There’s also the fun aspects of the mother here getting the joy of explaining her reproductive history thousands of times to random strangers whether or not she has any desire to do so. Even well-meaning strangers. When you’re a person with reproductive challenges (and a lesbian is, by definition, a person with reproductive challenges), the desire to avoid having to talk about your reproductive challenges with random strangers is very, very real. Having a child who is of a racial background that is obviously different from your own not only invites that kind of discussion, it pretty much sends out gilt-edged RSVPs inviting the world to talk about your personal details. Not all of us are okay with that.

Like it or not, when a parent has a child who is apparently a member of a racial group the parent is not a member of, people feel compelled to comment.
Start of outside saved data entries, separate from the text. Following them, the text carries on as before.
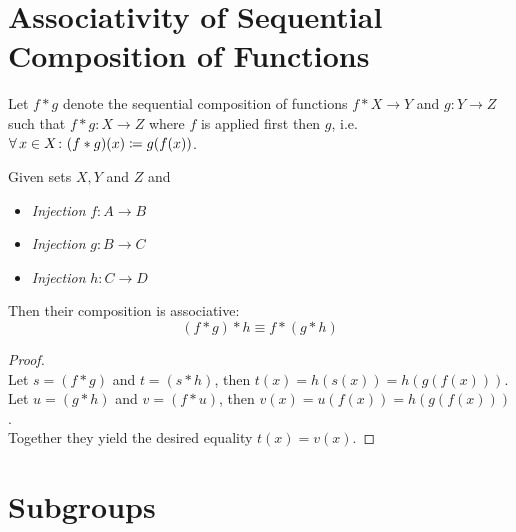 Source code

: \section{Associativity of Sequential Composition of Functions}

\begin{definition}
    Let $f \ast g$ denote the sequential composition of functions $f \ast X \to Y$ and $g \colon Y \to Z$ such that $f \ast g \colon X \to Z$ where $f$ is applied first then $g$, i.e. $\operatorname{\forall} x \in X \colon (f \ast g)(x) \coloneqq g(f(x))$.
\end{definition}

\begin{proposition}
    Given sets $X, Y$ and $Z$ and
    \begin{itemize}
        \item \textit{Injection} $f \colon A \to B$
        \item \textit{Injection} $g \colon B \to C$
        \item \textit{Injection} $h \colon C \to D$
    \end{itemize}
    
    Then their composition is associative:
    \begin{equation}
        (f \ast g) \ast h \equiv f \ast (g \ast h)
    \end{equation}
\end{proposition}

\begin{proof}\ \\
    Let $s = (f \ast g)$ and $t = (s \ast h)$, then $t(x) = h(s(x)) = h(g(f(x)))$.\\
    Let $u = (g \ast h)$ and $v = (f \ast u)$, then $v(x) = u(f(x)) = h(g(f(x)))$.\\ 
    Together they yield the desired equality $t(x) = v(x)$.
\end{proof}

\section{Subgroups}

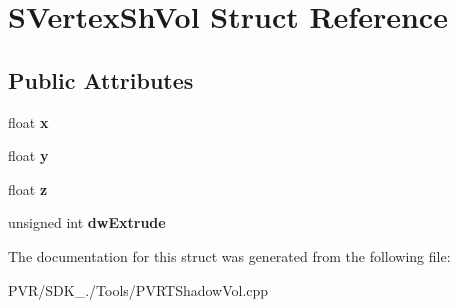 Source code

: \hypertarget{struct_s_vertex_sh_vol}{\section{S\+Vertex\+Sh\+Vol Struct Reference}
\label{struct_s_vertex_sh_vol}
}
\subsection*{Public Attributes}
\begin{DoxyCompactItemize}
\item 
\hypertarget{struct_s_vertex_sh_vol_a2653b82159b99de161dc80b910b8d950}{float {\bfseries x}}\label{struct_s_vertex_sh_vol_a2653b82159b99de161dc80b910b8d950}

\item 
\hypertarget{struct_s_vertex_sh_vol_a0f0bc8cbefbe6ec80655312962f862e2}{float {\bfseries y}}\label{struct_s_vertex_sh_vol_a0f0bc8cbefbe6ec80655312962f862e2}

\item 
\hypertarget{struct_s_vertex_sh_vol_a60c18f3921358506c29c68e352f489a4}{float {\bfseries z}}\label{struct_s_vertex_sh_vol_a60c18f3921358506c29c68e352f489a4}

\item 
\hypertarget{struct_s_vertex_sh_vol_a5491c8f169f2c09ba8dc48e113ea015c}{unsigned int {\bfseries dw\+Extrude}}\label{struct_s_vertex_sh_vol_a5491c8f169f2c09ba8dc48e113ea015c}

\end{DoxyCompactItemize}


The documentation for this struct was generated from the following file\+:\begin{DoxyCompactItemize}
\item 
P\+V\+R/\+S\+D\+K\+\_./\+Tools/P\+V\+R\+T\+Shadow\+Vol.\+cpp\end{DoxyCompactItemize}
Mostly, the comments aren’t mean or nasty in any way - but people feel compelled to comment in a way they do not feel compelled to comment when seeing a parent with a child of the same racial group.

Speaking as someone for whom it is extremely unlikely I will be medically able to have biological children, one of the things I consider when contemplating adoption is that adopting a child who is racially different than me will basically ensure that I will be discussing my inability to have biological children repeatedly, frequently, and for the rest of my freaking life. Probably not in any depth (because I have a superior Grand Duchess “you-are-asking-impertinent-questions-you-cretin” stare on me), but it’s gonna come up. Often. Which means that even if I don’t choose to discuss the matter, I will have to THINK about it. Often. As you might expect, it’s not a topic I choose to dwell on - nor do I have any interest in talking about it with random strangers. If I wanted to talk about it with strangers, I would buy a damn T-shirt that said “Ask Me About My Infertility!”.

I have a hard time automatically assuming this mother is a flaming racist, absent any other indications of racism, frankly. When there’s already something out-of-the-ordinary about your life, I have no issue with someone wanting to minimize the extent to which the difference is . . . readily apparent to casual passers-by, so to speak. I tend to view this more as a decision to maximize privacy (and, of course, to increase the extent to which your baby looks like you - which is a perfectly reasonable desire), rather than an indication of racism.

I honestly don’t think it’s all that off-topic or offensive. I won’t claim “you with the face” agrees with me at all, but I suspect what she objects to is this idea: instead of getting the whiteness level you wanted/expected in your baby, that having non-white characteristics is something damaging/challenging enough to require financial compensation (beyond what you would ask for if it was only the clinical error that troubled you).

I agree that defect is a loaded word, but when people start talking about babies as consumer products I think it’s not unreasonable.

In other words, no, your move did not cost more than $50k.